===== Information given =====
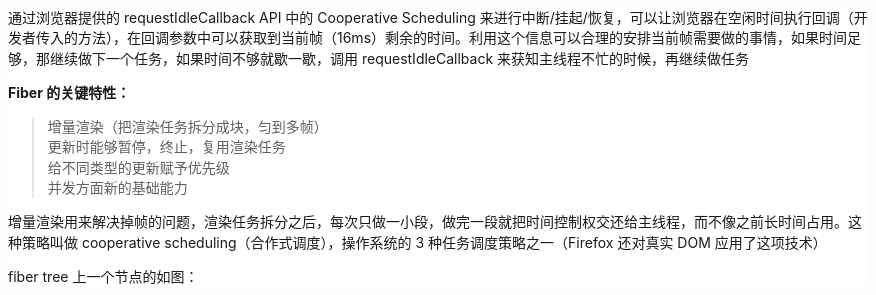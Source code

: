 通过浏览器提供的 requestIdleCallback API 中的 Cooperative Scheduling 来进行中断/挂起/恢复，可以让浏览器在空闲时间执行回调（开发者传入的方法），在回调参数中可以获取到当前帧（16ms）剩余的时间。利用这个信息可以合理的安排当前帧需要做的事情，如果时间足够，那继续做下一个任务，如果时间不够就歇一歇，调用 requestIdleCallback 来获知主线程不忙的时候，再继续做任务

**Fiber 的关键特性：**

> 增量渲染（把渲染任务拆分成块，匀到多帧）  
> 更新时能够暂停，终止，复用渲染任务  
> 给不同类型的更新赋予优先级  
> 并发方面新的基础能力

增量渲染用来解决掉帧的问题，渲染任务拆分之后，每次只做一小段，做完一段就把时间控制权交还给主线程，而不像之前长时间占用。这种策略叫做 cooperative scheduling（合作式调度），操作系统的 3 种任务调度策略之一（Firefox 还对真实 DOM 应用了这项技术）

fiber tree 上一个节点的如图：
=====
From the line containing "通过浏览器提供的 requestIdleCallback API" down to the last line of the material, each line is to be retyped exactly; no other lines belong in the answer.

: 通过浏览器提供的 requestIdleCallback API 中的 Cooperative Scheduling 来进行中断/挂起/恢复，可以让浏览器在空闲时间执行回调（开发者传入的方法），在回调参数中可以获取到当前帧（16ms）剩余的时间。利用这个信息可以合理的安排当前帧需要做的事情，如果时间足够，那继续做下一个任务，如果时间不够就歇一歇，调用 requestIdleCallback 来获知主线程不忙的时候，再继续做任务

**Fiber 的关键特性：**

> 增量渲染（把渲染任务拆分成块，匀到多帧）  
> 更新时能够暂停，终止，复用渲染任务  
> 给不同类型的更新赋予优先级  
> 并发方面新的基础能力

增量渲染用来解决掉帧的问题，渲染任务拆分之后，每次只做一小段，做完一段就把时间控制权交还给主线程，而不像之前长时间占用。这种策略叫做 cooperative scheduling（合作式调度），操作系统的 3 种任务调度策略之一（Firefox 还对真实 DOM 应用了这项技术）

fiber tree 上一个节点的如图：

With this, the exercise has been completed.